Work item: Starting with the first line of the data below, copy each line up to and including the one containing "6. 安装chrome插件S". Pictures stay out.

Dataset content:
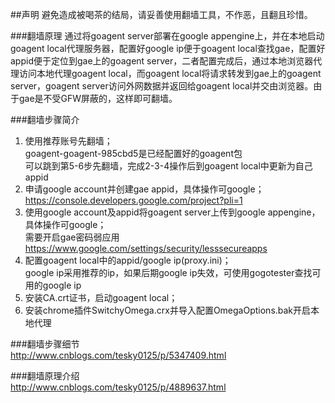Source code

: ##声明
避免造成被喝茶的结局，请妥善使用翻墙工具，不作恶，且翻且珍惜。

###翻墙原理
通过将goagent server部署在google appengine上，并在本地启动goagent local代理服务器，配置好google ip便于goagent local查找gae，配置好appid便于定位到gae上的goagent server，二者配置完成后，通过本地浏览器代理访问本地代理goagent local，而goagent local将请求转发到gae上的goagent server，goagent server访问外网数据并返回给goagent local并交由浏览器。由于gae是不受GFW屏蔽的，这样即可翻墙。

###翻墙步骤简介
1. 使用推荐账号先翻墙；  
goagent-goagent-985cbd5是已经配置好的goagent包  
可以跳到第5-6步先翻墙，完成2-3-4操作后到goagent local中更新为自己appid  
2. 申请google account并创建gae appid，具体操作可google；  
https://console.developers.google.com/project?pli=1  
3. 使用google account及appid将goagent server上传到google appengine，具体操作可google；  
需要开启gae密码弱应用 https://www.google.com/settings/security/lesssecureapps  
4. 配置goagent local中的appid/google ip(proxy.ini)；  
google ip采用推荐的ip，如果后期google ip失效，可使用gogotester查找可用的google ip  
5. 安装CA.crt证书，启动goagent local；  
6. 安装chrome插件SwitchyOmega.crx并导入配置OmegaOptions.bak开启本地代理  

###翻墙步骤细节  
http://www.cnblogs.com/tesky0125/p/5347409.html  

###翻墙原理介绍  
http://www.cnblogs.com/tesky0125/p/4889637.html  

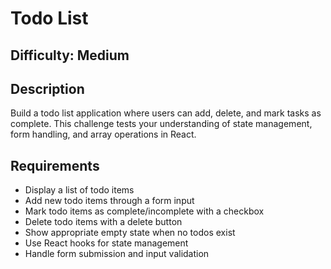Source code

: # Todo List

## Difficulty: Medium

## Description

Build a todo list application where users can add, delete, and mark tasks as complete. This challenge tests your understanding of state management, form handling, and array operations in React.

## Requirements

- Display a list of todo items
- Add new todo items through a form input
- Mark todo items as complete/incomplete with a checkbox
- Delete todo items with a delete button
- Show appropriate empty state when no todos exist
- Use React hooks for state management
- Handle form submission and input validation
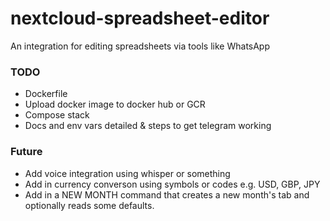 # nextcloud-spreadsheet-editor
An integration for editing spreadsheets via tools like WhatsApp

### TODO

- Dockerfile
- Upload docker image to docker hub or GCR
- Compose stack
- Docs and env vars detailed & steps to get telegram working

### Future

- Add voice integration using whisper or something
- Add in currency converson using symbols or codes e.g. USD, GBP, JPY
- Add in a NEW MONTH command that creates a new month's tab and optionally reads some defaults.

Reply:
Source code

: ##声明
避免造成被喝茶的结局，请妥善使用翻墙工具，不作恶，且翻且珍惜。

###翻墙原理
通过将goagent server部署在google appengine上，并在本地启动goagent local代理服务器，配置好google ip便于goagent local查找gae，配置好appid便于定位到gae上的goagent server，二者配置完成后，通过本地浏览器代理访问本地代理goagent local，而goagent local将请求转发到gae上的goagent server，goagent server访问外网数据并返回给goagent local并交由浏览器。由于gae是不受GFW屏蔽的，这样即可翻墙。

###翻墙步骤简介
1. 使用推荐账号先翻墙；  
goagent-goagent-985cbd5是已经配置好的goagent包  
可以跳到第5-6步先翻墙，完成2-3-4操作后到goagent local中更新为自己appid  
2. 申请google account并创建gae appid，具体操作可google；  
https://console.developers.google.com/project?pli=1  
3. 使用google account及appid将goagent server上传到google appengine，具体操作可google；  
需要开启gae密码弱应用 https://www.google.com/settings/security/lesssecureapps  
4. 配置goagent local中的appid/google ip(proxy.ini)；  
google ip采用推荐的ip，如果后期google ip失效，可使用gogotester查找可用的google ip  
5. 安装CA.crt证书，启动goagent local；  
6. 安装chrome插件SwitchyOmega.crx并导入配置OmegaOptions.bak开启本地代理  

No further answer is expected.